### Task goal
Give back exactly the stretch of data below from the line holding "Required | Description |" through the line holding "## 🎯 Why This Architecture is Better", both ends included, and leave the remaining lines out.

### Exercise inputs
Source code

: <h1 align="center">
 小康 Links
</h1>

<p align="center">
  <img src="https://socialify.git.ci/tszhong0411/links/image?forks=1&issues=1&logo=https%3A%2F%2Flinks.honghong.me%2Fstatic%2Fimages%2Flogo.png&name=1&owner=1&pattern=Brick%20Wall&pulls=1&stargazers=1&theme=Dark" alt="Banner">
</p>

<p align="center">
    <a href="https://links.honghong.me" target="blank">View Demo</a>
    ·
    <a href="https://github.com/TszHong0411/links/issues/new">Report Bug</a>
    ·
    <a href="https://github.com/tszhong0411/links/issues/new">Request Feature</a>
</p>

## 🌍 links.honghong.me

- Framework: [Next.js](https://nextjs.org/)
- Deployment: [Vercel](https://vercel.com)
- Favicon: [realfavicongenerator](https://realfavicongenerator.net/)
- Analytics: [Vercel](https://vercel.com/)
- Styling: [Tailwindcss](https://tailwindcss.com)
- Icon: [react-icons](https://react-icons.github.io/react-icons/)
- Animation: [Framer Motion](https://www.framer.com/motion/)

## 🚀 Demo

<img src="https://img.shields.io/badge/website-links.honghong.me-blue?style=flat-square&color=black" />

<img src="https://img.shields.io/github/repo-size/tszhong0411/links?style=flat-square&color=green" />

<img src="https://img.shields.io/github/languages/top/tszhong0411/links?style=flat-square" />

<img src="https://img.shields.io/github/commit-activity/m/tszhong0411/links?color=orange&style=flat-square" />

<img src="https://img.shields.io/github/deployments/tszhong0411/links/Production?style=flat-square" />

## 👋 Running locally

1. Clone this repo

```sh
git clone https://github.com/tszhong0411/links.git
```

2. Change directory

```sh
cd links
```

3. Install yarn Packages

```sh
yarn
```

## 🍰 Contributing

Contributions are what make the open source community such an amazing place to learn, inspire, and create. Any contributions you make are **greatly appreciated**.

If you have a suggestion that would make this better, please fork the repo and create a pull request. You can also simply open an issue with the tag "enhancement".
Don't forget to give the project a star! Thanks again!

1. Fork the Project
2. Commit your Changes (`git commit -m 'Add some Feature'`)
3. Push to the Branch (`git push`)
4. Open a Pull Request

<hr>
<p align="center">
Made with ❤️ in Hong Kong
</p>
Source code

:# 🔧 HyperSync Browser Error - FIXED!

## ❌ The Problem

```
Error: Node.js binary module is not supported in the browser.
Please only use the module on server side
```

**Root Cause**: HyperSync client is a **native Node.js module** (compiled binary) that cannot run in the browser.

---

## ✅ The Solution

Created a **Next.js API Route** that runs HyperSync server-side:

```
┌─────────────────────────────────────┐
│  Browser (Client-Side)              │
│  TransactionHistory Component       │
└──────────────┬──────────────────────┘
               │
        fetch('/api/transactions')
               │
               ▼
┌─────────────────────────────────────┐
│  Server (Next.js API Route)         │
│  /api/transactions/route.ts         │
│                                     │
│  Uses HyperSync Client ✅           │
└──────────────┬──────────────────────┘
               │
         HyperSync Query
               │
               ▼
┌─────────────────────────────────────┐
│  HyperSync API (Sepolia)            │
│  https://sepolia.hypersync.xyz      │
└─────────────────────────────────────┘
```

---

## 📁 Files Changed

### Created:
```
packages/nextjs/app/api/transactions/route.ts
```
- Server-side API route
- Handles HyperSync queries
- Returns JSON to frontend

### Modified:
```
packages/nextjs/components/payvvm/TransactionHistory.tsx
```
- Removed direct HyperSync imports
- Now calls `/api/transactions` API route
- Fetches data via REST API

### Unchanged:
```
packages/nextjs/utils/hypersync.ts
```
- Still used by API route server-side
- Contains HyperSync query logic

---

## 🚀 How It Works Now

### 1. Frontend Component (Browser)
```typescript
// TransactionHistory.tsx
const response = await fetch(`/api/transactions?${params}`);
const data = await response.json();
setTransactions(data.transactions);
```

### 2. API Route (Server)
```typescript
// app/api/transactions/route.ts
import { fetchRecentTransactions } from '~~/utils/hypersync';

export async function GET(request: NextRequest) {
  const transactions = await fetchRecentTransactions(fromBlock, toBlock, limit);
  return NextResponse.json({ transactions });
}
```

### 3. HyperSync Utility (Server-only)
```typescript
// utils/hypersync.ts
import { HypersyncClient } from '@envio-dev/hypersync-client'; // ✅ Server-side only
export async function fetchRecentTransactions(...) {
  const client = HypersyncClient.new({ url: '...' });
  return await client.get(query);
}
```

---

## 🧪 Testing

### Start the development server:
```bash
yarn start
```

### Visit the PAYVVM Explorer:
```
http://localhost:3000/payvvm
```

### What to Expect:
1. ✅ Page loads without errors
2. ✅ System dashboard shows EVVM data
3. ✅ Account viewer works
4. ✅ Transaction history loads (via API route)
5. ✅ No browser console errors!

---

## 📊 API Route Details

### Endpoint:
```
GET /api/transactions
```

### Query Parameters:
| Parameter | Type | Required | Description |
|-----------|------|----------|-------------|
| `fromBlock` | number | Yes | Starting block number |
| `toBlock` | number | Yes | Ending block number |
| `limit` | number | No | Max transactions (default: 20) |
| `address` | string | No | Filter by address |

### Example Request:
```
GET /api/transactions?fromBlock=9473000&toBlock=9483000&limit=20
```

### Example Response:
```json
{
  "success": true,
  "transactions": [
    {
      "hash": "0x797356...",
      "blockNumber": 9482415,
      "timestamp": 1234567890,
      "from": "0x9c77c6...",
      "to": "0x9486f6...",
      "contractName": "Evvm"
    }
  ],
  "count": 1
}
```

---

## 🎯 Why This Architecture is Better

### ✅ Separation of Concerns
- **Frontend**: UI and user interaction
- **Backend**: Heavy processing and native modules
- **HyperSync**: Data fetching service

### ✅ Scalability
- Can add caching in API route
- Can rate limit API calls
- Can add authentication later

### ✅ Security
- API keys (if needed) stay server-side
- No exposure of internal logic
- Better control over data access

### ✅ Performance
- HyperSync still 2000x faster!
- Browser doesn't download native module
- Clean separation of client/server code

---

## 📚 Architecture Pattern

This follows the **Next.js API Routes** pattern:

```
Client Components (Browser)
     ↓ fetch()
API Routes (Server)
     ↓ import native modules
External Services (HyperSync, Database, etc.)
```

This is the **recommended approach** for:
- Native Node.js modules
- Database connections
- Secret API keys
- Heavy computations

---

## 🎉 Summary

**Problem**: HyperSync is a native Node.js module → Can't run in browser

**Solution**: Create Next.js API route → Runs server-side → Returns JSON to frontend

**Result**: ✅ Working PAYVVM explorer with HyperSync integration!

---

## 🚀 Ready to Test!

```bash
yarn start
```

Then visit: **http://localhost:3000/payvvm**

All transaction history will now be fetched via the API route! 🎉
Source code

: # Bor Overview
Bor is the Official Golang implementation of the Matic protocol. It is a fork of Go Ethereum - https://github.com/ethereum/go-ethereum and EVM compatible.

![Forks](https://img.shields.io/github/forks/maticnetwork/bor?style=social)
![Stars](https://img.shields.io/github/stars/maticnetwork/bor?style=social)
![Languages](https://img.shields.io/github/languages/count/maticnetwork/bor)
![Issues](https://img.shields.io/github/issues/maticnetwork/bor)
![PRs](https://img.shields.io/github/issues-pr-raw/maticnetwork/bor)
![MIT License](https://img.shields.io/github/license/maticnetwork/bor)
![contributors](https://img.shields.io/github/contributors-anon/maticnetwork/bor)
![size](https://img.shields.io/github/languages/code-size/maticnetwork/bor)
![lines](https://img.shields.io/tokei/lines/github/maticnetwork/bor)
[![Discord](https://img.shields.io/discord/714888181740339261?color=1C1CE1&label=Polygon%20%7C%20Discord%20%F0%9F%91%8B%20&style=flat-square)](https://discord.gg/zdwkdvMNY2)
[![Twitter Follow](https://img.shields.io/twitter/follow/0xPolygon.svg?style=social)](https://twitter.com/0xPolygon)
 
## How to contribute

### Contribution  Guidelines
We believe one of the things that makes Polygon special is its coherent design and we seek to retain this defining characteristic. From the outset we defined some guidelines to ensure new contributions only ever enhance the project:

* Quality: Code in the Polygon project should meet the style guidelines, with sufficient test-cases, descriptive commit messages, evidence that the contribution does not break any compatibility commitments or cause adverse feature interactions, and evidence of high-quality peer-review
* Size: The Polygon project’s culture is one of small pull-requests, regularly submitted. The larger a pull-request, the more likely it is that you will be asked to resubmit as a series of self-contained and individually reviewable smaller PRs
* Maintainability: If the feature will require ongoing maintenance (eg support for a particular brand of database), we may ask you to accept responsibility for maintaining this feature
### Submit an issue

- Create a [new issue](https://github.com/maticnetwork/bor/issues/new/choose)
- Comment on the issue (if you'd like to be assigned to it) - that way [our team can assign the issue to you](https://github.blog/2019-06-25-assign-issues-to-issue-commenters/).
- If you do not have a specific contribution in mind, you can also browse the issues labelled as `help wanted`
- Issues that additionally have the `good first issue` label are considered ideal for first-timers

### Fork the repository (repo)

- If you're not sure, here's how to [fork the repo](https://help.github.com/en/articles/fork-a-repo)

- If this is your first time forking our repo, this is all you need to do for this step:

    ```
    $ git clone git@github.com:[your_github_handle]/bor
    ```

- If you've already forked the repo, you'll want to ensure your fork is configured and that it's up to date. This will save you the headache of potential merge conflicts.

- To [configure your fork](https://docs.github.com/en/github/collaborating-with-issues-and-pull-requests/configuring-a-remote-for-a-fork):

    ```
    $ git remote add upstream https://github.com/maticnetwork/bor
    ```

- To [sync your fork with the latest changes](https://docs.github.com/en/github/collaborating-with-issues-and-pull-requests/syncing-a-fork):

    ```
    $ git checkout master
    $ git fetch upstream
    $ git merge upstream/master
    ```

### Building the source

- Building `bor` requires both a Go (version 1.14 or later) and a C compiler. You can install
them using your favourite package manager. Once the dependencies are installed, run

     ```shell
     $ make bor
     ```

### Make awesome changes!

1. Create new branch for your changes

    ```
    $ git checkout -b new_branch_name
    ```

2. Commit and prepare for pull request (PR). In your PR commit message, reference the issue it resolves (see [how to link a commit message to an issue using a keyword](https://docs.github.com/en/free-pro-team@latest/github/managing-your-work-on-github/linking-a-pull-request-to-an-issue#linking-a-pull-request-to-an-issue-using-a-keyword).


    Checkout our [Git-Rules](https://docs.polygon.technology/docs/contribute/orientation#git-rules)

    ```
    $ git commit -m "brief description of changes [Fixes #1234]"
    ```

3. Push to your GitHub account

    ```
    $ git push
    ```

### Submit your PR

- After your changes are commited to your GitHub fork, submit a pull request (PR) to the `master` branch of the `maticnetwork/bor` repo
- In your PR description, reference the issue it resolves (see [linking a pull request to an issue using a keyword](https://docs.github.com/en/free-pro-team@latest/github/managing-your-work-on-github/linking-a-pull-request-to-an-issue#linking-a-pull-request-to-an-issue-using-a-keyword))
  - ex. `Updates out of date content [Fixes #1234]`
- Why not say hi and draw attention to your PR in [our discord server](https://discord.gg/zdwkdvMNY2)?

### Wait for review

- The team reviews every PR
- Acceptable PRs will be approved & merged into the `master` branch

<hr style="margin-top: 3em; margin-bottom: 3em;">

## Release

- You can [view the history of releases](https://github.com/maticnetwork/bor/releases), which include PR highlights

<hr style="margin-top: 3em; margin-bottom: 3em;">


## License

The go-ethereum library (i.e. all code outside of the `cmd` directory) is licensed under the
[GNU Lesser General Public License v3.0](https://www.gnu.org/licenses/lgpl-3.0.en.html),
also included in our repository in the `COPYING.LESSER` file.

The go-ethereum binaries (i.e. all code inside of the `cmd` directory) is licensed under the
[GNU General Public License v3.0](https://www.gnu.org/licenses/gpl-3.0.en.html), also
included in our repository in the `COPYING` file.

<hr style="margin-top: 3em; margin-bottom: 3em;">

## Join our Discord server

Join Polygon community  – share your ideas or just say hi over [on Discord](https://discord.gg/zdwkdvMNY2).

### Solution for this exercise
| Parameter | Type | Required | Description |
|-----------|------|----------|-------------|
| `fromBlock` | number | Yes | Starting block number |
| `toBlock` | number | Yes | Ending block number |
| `limit` | number | No | Max transactions (default: 20) |
| `address` | string | No | Filter by address |

### Example Request:
```
GET /api/transactions?fromBlock=9473000&toBlock=9483000&limit=20
```

### Example Response:
```json
{
  "success": true,
  "transactions": [
    {
      "hash": "0x797356...",
      "blockNumber": 9482415,
      "timestamp": 1234567890,
      "from": "0x9c77c6...",
      "to": "0x9486f6...",
      "contractName": "Evvm"
    }
  ],
  "count": 1
}
```

---

## 🎯 Why This Architecture is Better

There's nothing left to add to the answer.